Dead of winter in the Hudson Valley. Nights are long and harrowed by arctic wind. The river is choked with ice. I look at the snowy hills with their bare trees and cold castles of a bygone gilded age. One of them belonged to the landscape painter Frederick Church, another to a beer baron whose name means nothing to anyone anymore. News on the radio of an old folks home in the far north burned to the ground, many lives lost. For no reason, memories suddenly arise of last spring’s return of the magicicadas.
“Return” is a curious word to use when speaking of these insects. Magicicadas—more commonly known as periodical or seventeen-year cicadas—hardly move from the spot where they come into being. They hatch one summer from eggs deposited in the young twigs of overhead trees. The nymphs immediately drop to the ground, where they burrow in for the long haul. They spend the next seventeen years down there in the dark earth, feeding on the juices that flow through the roots of trees.

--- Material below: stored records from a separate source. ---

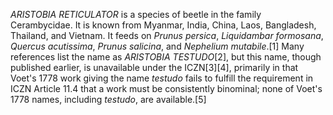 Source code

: _ARISTOBIA RETICULATOR_ is a species of beetle in the family Cerambycidae. It is known from Myanmar, India, China, Laos, Bangladesh, Thailand, and Vietnam. It feeds on _Prunus persica_, _Liquidambar formosana_, _Quercus acutissima_, _Prunus salicina_, and _Nephelium mutabile_.[1] Many references list the name as _ARISTOBIA TESTUDO_[2], but this name, though published earlier, is unavailable under the ICZN[3][4], primarily in that Voet's 1778 work giving the name _testudo_ fails to fulfill the requirement in ICZN Article 11.4 that a work must be consistently binominal; none of Voet's 1778 names, including _testudo_, are available.[5]
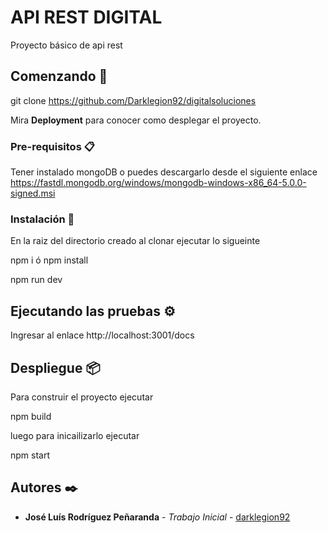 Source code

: # API REST DIGITAL

Proyecto básico de api rest

## Comenzando 🚀

git clone https://github.com/Darklegion92/digitalsoluciones

Mira **Deployment** para conocer como desplegar el proyecto.


### Pre-requisitos 📋

Tener instalado mongoDB o puedes descargarlo desde el siguiente enlace https://fastdl.mongodb.org/windows/mongodb-windows-x86_64-5.0.0-signed.msi
### Instalación 🔧

En la raiz del directorio creado al clonar ejecutar lo sigueinte

npm i
ó
npm install

npm run dev
## Ejecutando las pruebas ⚙️

Ingresar al enlace http://localhost:3001/docs

## Despliegue 📦

Para construir el proyecto ejecutar

npm build

luego para inicailizarlo ejecutar

npm start
## Autores ✒️


* **José Luís Rodríguez Peñaranda** - *Trabajo Inicial* - [darklegion92](https://github.com/darklegion92) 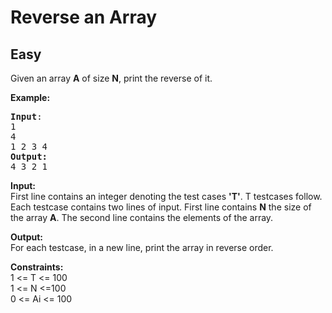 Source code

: # Reverse an Array
## Easy
<div class="problems_problem_content__Xm_eO"><p>Given an array <strong>A</strong> of size <strong>N</strong>, print the reverse of it.</p>

<p><strong>Example:</strong></p>

<pre><strong>Input</strong>:
1
4
1 2 3 4
<strong>Output:</strong>
4 3 2 1</pre>

<p><strong>Input:</strong><br>
First line contains an integer denoting the test cases <strong>'T'</strong>. T testcases follow. Each testcase contains two lines of input. First line contains <strong>N</strong> the size of the array <strong>A</strong>. The second line contains the elements of the array.</p>

<p><strong>Output:</strong><br>
For each testcase, in a new line, print the array in reverse order.</p>

<p><strong>Constraints:</strong><br>
1 &lt;= T &lt;= 100<br>
1 &lt;= N &lt;=100<br>
0 &lt;= Ai &lt;= 100</p>

<p>&nbsp;</p>
</div> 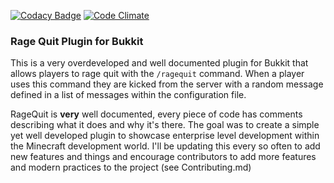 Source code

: [![Codacy Badge](https://api.codacy.com/project/badge/Grade/0589095ed30f4288b1834032de7a9458)](https://www.codacy.com/app/Cryptobyte/RageQuit?utm_source=github.com&amp;utm_medium=referral&amp;utm_content=Cryptobyte/RageQuit&amp;utm_campaign=Badge_Grade) [![Code Climate](https://codeclimate.com/github/codeclimate/codeclimate/badges/gpa.svg)](https://codeclimate.com/github/codeclimate/codeclimate)

### Rage Quit Plugin for Bukkit
This is a very overdeveloped and well documented plugin for Bukkit that allows players to rage quit with the `/ragequit` command. When a player uses this command they are kicked from the server with a random message defined in a list of messages within the configuration file.

RageQuit is __very__ well documented, every piece of code has comments describing what it does and why it's there. The goal was to create a simple yet well developed plugin to showcase enterprise level development within the Minecraft development world. I'll be updating this every so often to add new features and things and encourage contributors to add more features and modern practices to the project (see Contributing.md)
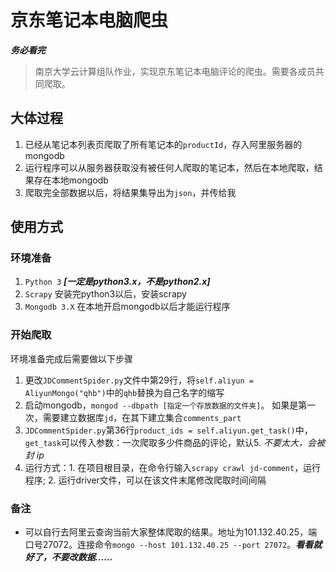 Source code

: # 京东笔记本电脑爬虫

***务必看完***
> 南京大学云计算组队作业，实现京东笔记本电脑评论的爬虫。需要各成员共同爬取。

## 大体过程
1. 已经从笔记本列表页爬取了所有笔记本的`productId`，存入阿里服务器的mongodb
2. 运行程序可以从服务器获取没有被任何人爬取的笔记本，然后在本地爬取，结果存在本地mongodb
3. 爬取完全部数据以后，将结果集导出为`json`，并传给我


## 使用方式
### 环境准备
1. `Python 3` ***[一定是python3.x，不是python2.x]***
2. `Scrapy` 安装完python3以后，安装scrapy
3. `Mongodb 3.X` 在本地开启mongodb以后才能运行程序

### 开始爬取
环境准备完成后需要做以下步骤
1. 更改`JDCommentSpider.py`文件中第29行，将`self.aliyun = AliyunMongo("qhb")`中的`qhb`替换为自己名字的缩写
2. 启动mongodb，`mongod --dbpath [指定一个存放数据的文件夹]`。 如果是第一次，需要建立数据库`jd`，在其下建立集合`comments_part`
3. `JDCommentSpider.py`第36行`product_ids = self.aliyun.get_task()`中，`get_task`可以传入参数：一次爬取多少件商品的评论，默认5. *不要太大，会被封 ip*
4. 运行方式：1. 在项目根目录，在命令行输入`scrapy crawl jd-comment`，运行程序; 2. 运行driver文件，可以在该文件末尾修改爬取时间间隔

### 备注
- 可以自行去阿里云查询当前大家整体爬取的结果。地址为101.132.40.25，端口号27072。连接命令`mongo --host 101.132.40.25 --port 27072`。***看看就好了，不要改数据……***
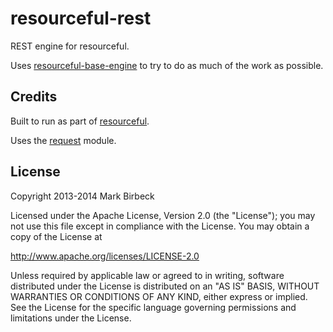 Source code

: # resourceful-rest

REST engine for resourceful.

Uses [resourceful-base-engine](https://github.com/markbirbeck/resourceful-base-engine) to try to do as much of the work as possible.

## Credits

Built to run as part of [resourceful](https://npmjs.org/package/resourceful).

Uses the [request](https://npmjs.org/package/request) module.

## License

Copyright 2013-2014 Mark Birbeck

Licensed under the Apache License, Version 2.0 (the "License"); you may not use this file except in compliance with the License. You may obtain a copy of the License at

http://www.apache.org/licenses/LICENSE-2.0

Unless required by applicable law or agreed to in writing, software distributed under the License is distributed on an "AS IS" BASIS, WITHOUT WARRANTIES OR CONDITIONS OF ANY KIND, either express or implied. See the License for the specific language governing permissions and limitations under the License.
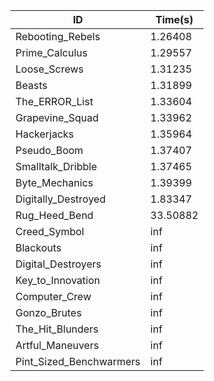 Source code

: |ID|Time(s)|
|-|-|
|Rebooting_Rebels|1.26408|
|Prime_Calculus|1.29557|
|Loose_Screws|1.31235|
|Beasts|1.31899|
|The_ERROR_List|1.33604|
|Grapevine_Squad|1.33962|
|Hackerjacks|1.35964|
|Pseudo_Boom|1.37407|
|Smalltalk_Dribble|1.37465|
|Byte_Mechanics|1.39399|
|Digitally_Destroyed|1.83347|
|Rug_Heed_Bend|33.50882|
|Creed_Symbol|inf|
|Blackouts|inf|
|Digital_Destroyers|inf|
|Key_to_Innovation|inf|
|Computer_Crew|inf|
|Gonzo_Brutes|inf|
|The_Hit_Blunders|inf|
|Artful_Maneuvers|inf|
|Pint_Sized_Benchwarmers|inf|
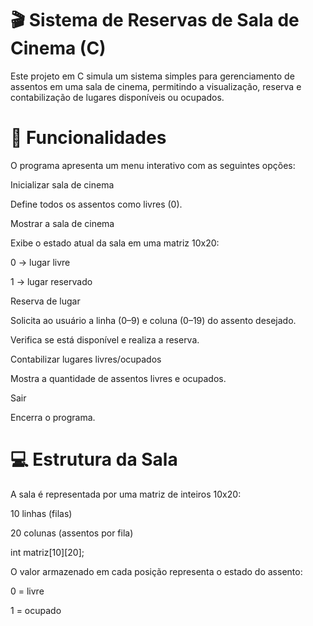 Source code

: # 🎬 Sistema de Reservas de Sala de Cinema (C)

Este projeto em C simula um sistema simples para gerenciamento de assentos em uma sala de cinema, permitindo a visualização, reserva e contabilização de lugares disponíveis ou ocupados.

# 🧠 Funcionalidades

O programa apresenta um menu interativo com as seguintes opções:

Inicializar sala de cinema

Define todos os assentos como livres (0).

Mostrar a sala de cinema

Exibe o estado atual da sala em uma matriz 10x20:

0 → lugar livre

1 → lugar reservado

Reserva de lugar

Solicita ao usuário a linha (0–9) e coluna (0–19) do assento desejado.

Verifica se está disponível e realiza a reserva.

Contabilizar lugares livres/ocupados

Mostra a quantidade de assentos livres e ocupados.

Sair

Encerra o programa.

# 💻 Estrutura da Sala

A sala é representada por uma matriz de inteiros 10x20:

10 linhas (filas)

20 colunas (assentos por fila)

int matriz[10][20];


O valor armazenado em cada posição representa o estado do assento:

0 = livre

1 = ocupado
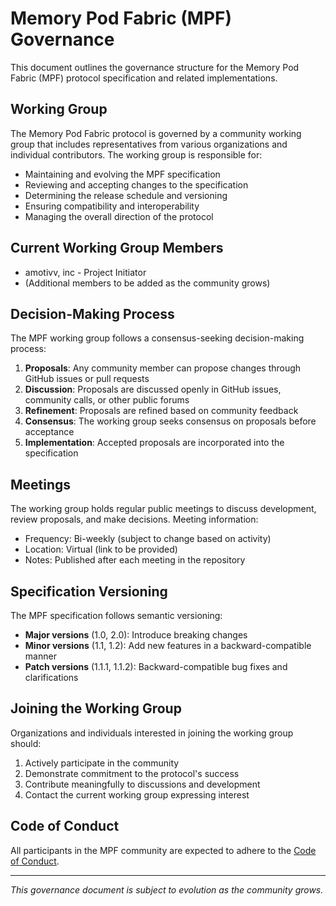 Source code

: # Memory Pod Fabric (MPF) Governance

This document outlines the governance structure for the Memory Pod Fabric (MPF) protocol specification and related implementations.

## Working Group

The Memory Pod Fabric protocol is governed by a community working group that includes representatives from various organizations and individual contributors. The working group is responsible for:

- Maintaining and evolving the MPF specification
- Reviewing and accepting changes to the specification
- Determining the release schedule and versioning
- Ensuring compatibility and interoperability
- Managing the overall direction of the protocol

## Current Working Group Members

- amotivv, inc - Project Initiator
- (Additional members to be added as the community grows)

## Decision-Making Process

The MPF working group follows a consensus-seeking decision-making process:

1. **Proposals**: Any community member can propose changes through GitHub issues or pull requests
2. **Discussion**: Proposals are discussed openly in GitHub issues, community calls, or other public forums
3. **Refinement**: Proposals are refined based on community feedback
4. **Consensus**: The working group seeks consensus on proposals before acceptance
5. **Implementation**: Accepted proposals are incorporated into the specification

## Meetings

The working group holds regular public meetings to discuss development, review proposals, and make decisions. Meeting information:

- Frequency: Bi-weekly (subject to change based on activity)
- Location: Virtual (link to be provided)
- Notes: Published after each meeting in the repository

## Specification Versioning

The MPF specification follows semantic versioning:

- **Major versions** (1.0, 2.0): Introduce breaking changes
- **Minor versions** (1.1, 1.2): Add new features in a backward-compatible manner
- **Patch versions** (1.1.1, 1.1.2): Backward-compatible bug fixes and clarifications

## Joining the Working Group

Organizations and individuals interested in joining the working group should:

1. Actively participate in the community
2. Demonstrate commitment to the protocol's success
3. Contribute meaningfully to discussions and development
4. Contact the current working group expressing interest

## Code of Conduct

All participants in the MPF community are expected to adhere to the [Code of Conduct](CODE_OF_CONDUCT.md).

---

*This governance document is subject to evolution as the community grows.*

Over the course of their underground lives, the nymphs develop through various instar stages, until one day, all together—in numbers exceeding a million per acre—they tunnel up to the sunshine, climb a tree, and sing a song. Then they mate and lay their eggs in the same fashion as their progenitors, and die. The next generation repeats the cycle. On it goes. Periodical cicadas appear to be as faithful to their birthplace as the trees that incubate them.
In the Hudson Valley last year, the cicada nymphs emerged at the end of May. They put off childish things, shed their exoskeletons, grew wings, and made their way, however inelegantly, toward the sun. They arrived at last in high, green canopies along the edges of fields and in the middle of suburban yards, where they unleashed their otherworldly choiring. The woods and fields were at once a-roar with a Dionysian fury. The sound was deafening. It went on for weeks. A humid enthusiasm seemed to possess the landscape.
When this great dalliance of the insect kingdom finally came to conclusion near the end of June, the spent bodies of cicadas lay in numbers untold upon the ground in great drifts of fetid decay. The world resumed its ordinary summer volume, and it sounded lonesome as any winter. A philosopher of old observed that when it comes to life, you should continually strive for summer lest it always be winter around you. He must have been listening to cicadas when he came up with that advice.
Today the January sky is the color of a stainless steel coffin. Yet the days are noticeably longer, and soon they’ll be warmer. Spring is in the offing. But it will be a cicada-silent spring, a spring that does not so much beckon as lurk in some dark recess, keeping company with instars of greed, anger, guilt, and the dread of one’s own mortality.